7. Defining “Search” (PR 201 / PR 199)
- The group compared PR 201 (paragraph style) and PR 199 (bulleted list).
- Warren expressed concern that explicitly banning “generative” capabilities in search might inadvertently prohibit non-substantive AI utilities, such as intelligent image cropping/resizing or semantic search term matching.
- A poll of the room indicated a preference to use PR 201 as the baseline.
- A subsequent poll was taken on whether to keep or remove the word “verbatim” in relation to snippets. A strong majority favored removing “verbatim” (75% to 25%) to allow placeholders for non-substantive accessibility transformations (e.g., translation and text-to-speech).

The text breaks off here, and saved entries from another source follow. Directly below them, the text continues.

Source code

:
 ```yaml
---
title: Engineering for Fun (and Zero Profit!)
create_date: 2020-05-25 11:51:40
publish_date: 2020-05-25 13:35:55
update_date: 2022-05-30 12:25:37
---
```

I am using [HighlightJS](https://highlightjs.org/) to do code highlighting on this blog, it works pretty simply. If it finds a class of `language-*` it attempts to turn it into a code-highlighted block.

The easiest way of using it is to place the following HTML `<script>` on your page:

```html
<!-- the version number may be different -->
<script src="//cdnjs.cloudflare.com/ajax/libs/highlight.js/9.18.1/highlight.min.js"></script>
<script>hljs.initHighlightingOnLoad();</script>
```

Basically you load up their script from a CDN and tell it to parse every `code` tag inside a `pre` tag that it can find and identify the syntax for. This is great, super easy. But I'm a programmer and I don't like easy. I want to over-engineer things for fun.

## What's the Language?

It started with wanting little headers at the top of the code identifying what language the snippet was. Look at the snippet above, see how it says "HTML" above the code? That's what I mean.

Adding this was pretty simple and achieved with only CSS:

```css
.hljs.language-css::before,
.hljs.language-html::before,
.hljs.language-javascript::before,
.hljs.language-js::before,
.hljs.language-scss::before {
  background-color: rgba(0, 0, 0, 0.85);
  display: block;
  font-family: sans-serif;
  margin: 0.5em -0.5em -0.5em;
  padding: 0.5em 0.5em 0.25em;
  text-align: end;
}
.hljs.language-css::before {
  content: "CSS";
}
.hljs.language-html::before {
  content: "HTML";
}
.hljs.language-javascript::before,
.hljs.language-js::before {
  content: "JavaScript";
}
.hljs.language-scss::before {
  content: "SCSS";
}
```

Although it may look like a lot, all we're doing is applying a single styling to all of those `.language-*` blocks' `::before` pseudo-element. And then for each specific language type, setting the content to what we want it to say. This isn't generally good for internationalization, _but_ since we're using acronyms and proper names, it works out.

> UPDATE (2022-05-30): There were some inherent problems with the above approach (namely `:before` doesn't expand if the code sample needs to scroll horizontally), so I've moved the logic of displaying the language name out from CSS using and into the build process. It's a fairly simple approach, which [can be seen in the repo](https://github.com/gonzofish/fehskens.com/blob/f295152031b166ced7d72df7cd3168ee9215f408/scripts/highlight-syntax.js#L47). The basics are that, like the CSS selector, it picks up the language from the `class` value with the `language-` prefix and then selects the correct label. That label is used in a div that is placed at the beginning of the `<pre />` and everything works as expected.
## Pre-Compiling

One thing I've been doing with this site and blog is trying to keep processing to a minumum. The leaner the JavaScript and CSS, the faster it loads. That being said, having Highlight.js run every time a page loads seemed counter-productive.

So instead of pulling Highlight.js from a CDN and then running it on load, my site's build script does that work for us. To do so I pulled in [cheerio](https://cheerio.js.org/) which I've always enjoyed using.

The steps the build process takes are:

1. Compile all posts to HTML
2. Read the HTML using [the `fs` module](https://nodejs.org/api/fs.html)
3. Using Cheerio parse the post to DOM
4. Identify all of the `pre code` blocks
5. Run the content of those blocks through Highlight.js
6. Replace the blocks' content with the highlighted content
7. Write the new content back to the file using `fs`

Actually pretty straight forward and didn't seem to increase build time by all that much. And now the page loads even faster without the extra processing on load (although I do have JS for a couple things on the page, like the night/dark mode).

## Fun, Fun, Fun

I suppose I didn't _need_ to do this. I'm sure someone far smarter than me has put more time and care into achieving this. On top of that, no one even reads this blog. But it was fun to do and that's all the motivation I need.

- Nate and Tom cautioned that “non-substantive transformation” requires precise definition to avoid conflicting with other search exclusions.
Preliminary Decisions (Subject to Mailing List Confirmation)
- Issue 167 (Distinguishing Access and Use): Closed, with the understanding that access and downstream use are strictly separated.
- AI Training Preference: Option 2 (broader AI model definition) was selected as the starting baseline. The vocabulary term will be updated to “AI training”.
- Search Preference: PR 201 was selected as the starting baseline. The word “verbatim” will be removed, and a placeholder for accessibility/translation transformations will be incorporated.
Action Items
- Editors: Create and update Pull Requests for the “AI training” (Option 2) and “search” (PR 201 with accessibility edits) definitions to reflect the room’s preferences.
- Suresh: Submit PR 1905 (Section 3.1 Conformance) to the mailing list for a formal consensus call.
- Nick, Brad, Kevin, and Suresh: Collaborate on drafting a concrete proposal for a “use/input” (RAG) category prior to the next interim.
- Krishna: Open a GitHub issue to analyze how the new search preference interacts with legacy crawler directives (e.g.,
no-snippet).
Thursday, 16 April 2026
1. Search Category (PR 201 & PR 202)
The working group reviewed the proposed changes to the “Search” category in draft-ietf-aipref-vocab.
- Non-Substantive Changes & Summaries: The participants discussed the inclusion of “non-substantive” modifications. Christopher Flammang raised concerns regarding how to clearly differentiate non-substantive changes from summaries, noting that the relationship between excerpts, translations, and generative summaries needs clearer guidelines. Michael Jones requested further clarification on whether the category covers single-result summaries or set-of-results summaries.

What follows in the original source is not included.